(Items from a data source)

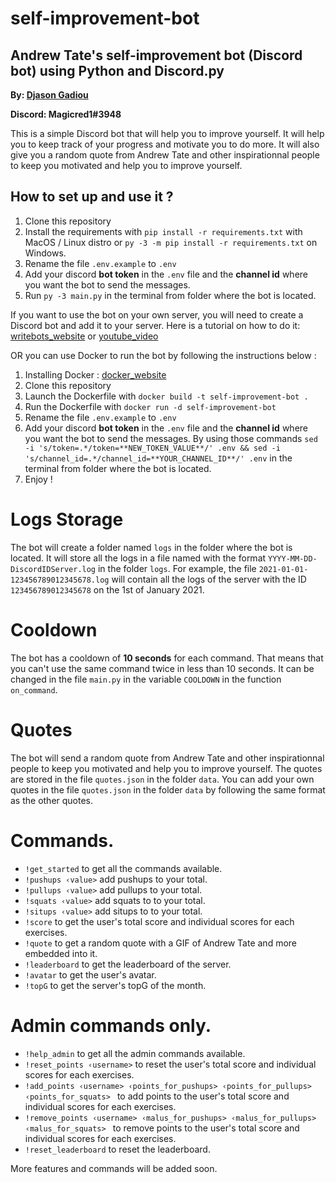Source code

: # self-improvement-bot
## Andrew Tate's self-improvement bot (Discord bot) using Python and Discord.py
**By: [Djason Gadiou](https://github.com/Magicred-1/)**

**Discord: Magicred1#3948**

This is a simple Discord bot that will help you to improve yourself. 
It will help you to keep track of your progress and motivate you to do more. 
It will also give you a random quote from Andrew Tate and other inspirationnal people to keep you motivated and help you to improve yourself.

## How to set up and use it ?

1. Clone this repository
2. Install the requirements with `pip install -r requirements.txt` with MacOS / Linux distro or `py -3 -m pip install -r requirements.txt` on Windows.
3. Rename the file `.env.example` to `.env`
4. Add your discord **bot token** in the `.env` file and the **channel id** where you want the bot to send the messages.
5. Run `py -3 main.py` in the terminal from folder where the bot is located.

If you want to use the bot on your own server, you will need to create a Discord bot and add it to your server.
Here is a tutorial on how to do it: [writebots_website](https://www.writebots.com/discord-bot-token/) or [youtube_video](https://www.youtube.com/watch?v=SPTfmiYiuok)

OR you can use Docker to run the bot by following the instructions below :

1. Installing Docker : [docker_website](https://docs.docker.com/get-docker/)
2. Clone this repository
3. Launch the Dockerfile with `docker build -t self-improvement-bot .`
4. Run the Dockerfile with `docker run -d self-improvement-bot`
5. Rename the file `.env.example` to `.env`
6. Add your discord **bot token** in the `.env` file and the **channel id** where you want the bot to send the messages. By using those commands `sed -i 's/token=.*/token=**NEW_TOKEN_VALUE**/' .env && sed -i 's/channel_id=.*/channel_id=**YOUR_CHANNEL_ID**/' .env` in the terminal from folder where the bot is located.
5. Enjoy !

# Logs Storage

The bot will create a folder named `logs` in the folder where the bot is located.
It will store all the logs in a file named with the format `YYYY-MM-DD-DiscordIDServer.log` in the folder `logs`.
For example, the file `2021-01-01-123456789012345678.log` will contain all the logs of the server with the ID `123456789012345678` on the 1st of January 2021.

# Cooldown 

The bot has a cooldown of **10 seconds** for each command.
That means that you can't use the same command twice in less than 10 seconds.
It can be changed in the file `main.py` in the variable `COOLDOWN` in the function `on_command`.

# Quotes

The bot will send a random quote from Andrew Tate and other inspirationnal people to keep you motivated and help you to improve yourself.
The quotes are stored in the file `quotes.json` in the folder `data`.
You can add your own quotes in the file `quotes.json` in the folder `data` by following the same format as the other quotes.

# Commands.
- `!get_started` to get all the commands available.
- `!pushups ‹value>` add pushups to your total.
- `!pullups ‹value>` add pullups to your total.
- `!squats ‹value>` add squats to to your total.
- `!situps ‹value>` add situps to to your total.
- `!score` to get the user's total score and individual scores for each exercises.
- `!quote` to get a random quote with a GIF of Andrew Tate and more embedded into it.
- `!leaderboard` to get the leaderboard of the server.
- `!avatar` to get the user's avatar.
- `!topG` to get the server's topG of the month.

# Admin commands only.
- `!help_admin` to get all the admin commands available.
- `!reset_points ‹username>` to reset the user's total score and individual scores for each exercises.
- `!add_points ‹username> ‹points_for_pushups> ‹points_for_pullups> ‹points_for_squats> ` to add points to the user's total score and individual scores for each exercises.
- `!remove_points ‹username> ‹malus_for_pushups> ‹malus_for_pullups> ‹malus_for_squats> ` to remove points to the user's total score and individual scores for each exercises.
- `!reset_leaderboard` to reset the leaderboard.

More features and commands will be added soon.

-- WORK INSTRUCTIONS --
Reproduce only the lines from the first line of the entries through the line containing "If you want", exactly and with both ends kept. Omit the pictures.

-- FINISHED TASK --
Source code

: # self-improvement-bot
## Andrew Tate's self-improvement bot (Discord bot) using Python and Discord.py
**By: [Djason Gadiou](https://github.com/Magicred-1/)**

**Discord: Magicred1#3948**

This is a simple Discord bot that will help you to improve yourself. 
It will help you to keep track of your progress and motivate you to do more. 
It will also give you a random quote from Andrew Tate and other inspirationnal people to keep you motivated and help you to improve yourself.

## How to set up and use it ?

1. Clone this repository
2. Install the requirements with `pip install -r requirements.txt` with MacOS / Linux distro or `py -3 -m pip install -r requirements.txt` on Windows.
3. Rename the file `.env.example` to `.env`
4. Add your discord **bot token** in the `.env` file and the **channel id** where you want the bot to send the messages.
5. Run `py -3 main.py` in the terminal from folder where the bot is located.

If you want to use the bot on your own server, you will need to create a Discord bot and add it to your server.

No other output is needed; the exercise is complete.